What is being asked:
The answer must consist of every line in the data that contains "Scheduling".

(Records excerpted from a collection)

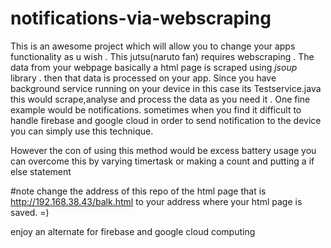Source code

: # notifications-via-webscraping
This is an awesome project which will allow you to change your apps functionality as u wish .
This jutsu(naruto fan) requires webscraping . The data from your webpage basically a html page is scraped using *jsoup* library .
then that data is processed on your app. Since you have background service running on your device in this case its
Testservice.java this would scrape,analyse and process the data as you need it .
One fine example would be notifications.
sometimes when you find it difficult to handle firebase and google cloud in order to send notification to the device
you can simply use this technique.

However the con of using this method would be excess battery usage
you can overcome this by varying timertask or making a count and putting a if else statement

#note
change the address of this repo of the html page that is http://192.168.38.43/balk.html to your address where your html page is saved. =)

enjoy an alternate for firebase and google cloud computing
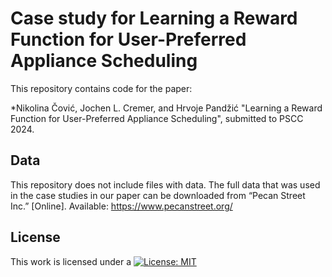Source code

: # Case study for Learning a Reward Function for User-Preferred Appliance Scheduling

This repository contains code for the paper:

*Nikolina Čović, Jochen L. Cremer, and Hrvoje Pandžić "Learning a Reward Function for User-Preferred Appliance Scheduling", submitted to PSCC 2024.

## Data
This repository does not include files with data. The full data that was used in the case studies in our paper can be downloaded from “Pecan Street Inc.” [Online]. Available: https://www.pecanstreet.org/

## License
   
This work is licensed under a
[![License: MIT](https://img.shields.io/badge/License-MIT-yellow.svg)](https://opensource.org/licenses/MIT)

Problem solution:
: # Case study for Learning a Reward Function for User-Preferred Appliance Scheduling
*Nikolina Čović, Jochen L. Cremer, and Hrvoje Pandžić "Learning a Reward Function for User-Preferred Appliance Scheduling", submitted to PSCC 2024.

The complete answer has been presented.